> **TASK PROMPT**
Only the lines with "means" in the entries below belong in the answer; please copy them.

========================================

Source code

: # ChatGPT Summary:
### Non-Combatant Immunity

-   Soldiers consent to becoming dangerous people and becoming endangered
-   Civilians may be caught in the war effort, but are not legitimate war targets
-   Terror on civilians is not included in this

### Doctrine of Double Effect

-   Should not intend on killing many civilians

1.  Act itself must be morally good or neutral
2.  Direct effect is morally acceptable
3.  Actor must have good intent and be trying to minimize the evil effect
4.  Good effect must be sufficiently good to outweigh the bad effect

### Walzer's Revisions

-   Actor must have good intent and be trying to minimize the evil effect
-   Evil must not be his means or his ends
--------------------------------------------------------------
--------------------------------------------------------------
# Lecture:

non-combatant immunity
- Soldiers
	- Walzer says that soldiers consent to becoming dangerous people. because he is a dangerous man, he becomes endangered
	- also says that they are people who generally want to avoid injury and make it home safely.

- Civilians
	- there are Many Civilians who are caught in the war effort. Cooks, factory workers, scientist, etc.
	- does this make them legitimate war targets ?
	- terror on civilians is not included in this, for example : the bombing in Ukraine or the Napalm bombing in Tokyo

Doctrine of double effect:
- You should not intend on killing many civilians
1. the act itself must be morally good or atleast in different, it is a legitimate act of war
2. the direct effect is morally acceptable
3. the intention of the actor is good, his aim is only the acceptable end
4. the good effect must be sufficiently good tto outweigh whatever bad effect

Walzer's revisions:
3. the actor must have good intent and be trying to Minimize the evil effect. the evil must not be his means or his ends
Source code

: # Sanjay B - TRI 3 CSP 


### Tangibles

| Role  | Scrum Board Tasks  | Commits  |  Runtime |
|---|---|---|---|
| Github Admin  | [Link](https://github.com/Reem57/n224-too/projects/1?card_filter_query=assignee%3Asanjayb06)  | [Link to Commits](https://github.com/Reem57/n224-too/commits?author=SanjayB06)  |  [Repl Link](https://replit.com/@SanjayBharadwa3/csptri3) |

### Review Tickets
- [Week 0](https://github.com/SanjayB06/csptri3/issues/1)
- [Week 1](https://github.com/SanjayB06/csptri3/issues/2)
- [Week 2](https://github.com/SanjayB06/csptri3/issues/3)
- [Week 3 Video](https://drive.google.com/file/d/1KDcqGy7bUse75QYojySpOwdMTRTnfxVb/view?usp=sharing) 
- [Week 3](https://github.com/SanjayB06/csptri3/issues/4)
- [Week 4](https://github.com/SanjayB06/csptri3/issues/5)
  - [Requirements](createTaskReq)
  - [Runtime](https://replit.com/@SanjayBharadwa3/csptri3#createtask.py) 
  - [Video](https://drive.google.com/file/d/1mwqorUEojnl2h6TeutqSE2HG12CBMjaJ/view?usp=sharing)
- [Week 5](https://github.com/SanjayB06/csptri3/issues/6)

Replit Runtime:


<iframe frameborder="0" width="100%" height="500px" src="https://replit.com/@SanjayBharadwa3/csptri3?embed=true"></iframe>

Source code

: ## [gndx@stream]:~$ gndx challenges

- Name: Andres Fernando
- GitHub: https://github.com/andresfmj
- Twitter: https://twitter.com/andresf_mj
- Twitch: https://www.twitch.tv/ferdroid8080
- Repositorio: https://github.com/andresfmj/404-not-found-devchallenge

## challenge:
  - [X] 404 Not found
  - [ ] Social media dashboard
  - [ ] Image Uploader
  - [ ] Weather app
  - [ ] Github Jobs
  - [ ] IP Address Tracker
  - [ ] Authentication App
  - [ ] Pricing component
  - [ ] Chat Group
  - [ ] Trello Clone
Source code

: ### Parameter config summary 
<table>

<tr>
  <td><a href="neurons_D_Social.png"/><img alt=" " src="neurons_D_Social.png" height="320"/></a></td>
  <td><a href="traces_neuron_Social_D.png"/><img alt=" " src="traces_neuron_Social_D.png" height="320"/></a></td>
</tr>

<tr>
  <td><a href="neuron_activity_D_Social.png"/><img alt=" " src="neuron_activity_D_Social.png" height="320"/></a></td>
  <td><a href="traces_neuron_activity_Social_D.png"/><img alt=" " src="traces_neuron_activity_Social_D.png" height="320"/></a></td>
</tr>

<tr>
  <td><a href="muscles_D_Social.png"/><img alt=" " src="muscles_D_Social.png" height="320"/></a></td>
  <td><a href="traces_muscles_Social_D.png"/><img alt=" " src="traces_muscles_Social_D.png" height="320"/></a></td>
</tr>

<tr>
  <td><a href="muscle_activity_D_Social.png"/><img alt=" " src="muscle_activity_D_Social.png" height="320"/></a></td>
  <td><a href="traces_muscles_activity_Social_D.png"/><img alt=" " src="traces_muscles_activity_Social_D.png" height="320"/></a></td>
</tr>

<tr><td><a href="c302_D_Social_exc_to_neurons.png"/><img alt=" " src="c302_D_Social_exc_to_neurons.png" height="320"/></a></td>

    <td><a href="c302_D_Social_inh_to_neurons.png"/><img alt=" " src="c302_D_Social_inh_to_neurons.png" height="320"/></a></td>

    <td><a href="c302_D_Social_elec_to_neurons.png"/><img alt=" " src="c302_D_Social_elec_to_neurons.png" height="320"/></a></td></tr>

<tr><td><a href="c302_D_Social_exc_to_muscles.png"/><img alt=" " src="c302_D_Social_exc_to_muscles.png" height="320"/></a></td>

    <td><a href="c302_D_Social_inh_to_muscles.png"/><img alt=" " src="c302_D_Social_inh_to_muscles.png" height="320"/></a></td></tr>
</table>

========================================

> **ANSWER SPACE**
-   Evil must not be his means or his ends
3. the actor must have good intent and be trying to Minimize the evil effect. the evil must not be his means or his ends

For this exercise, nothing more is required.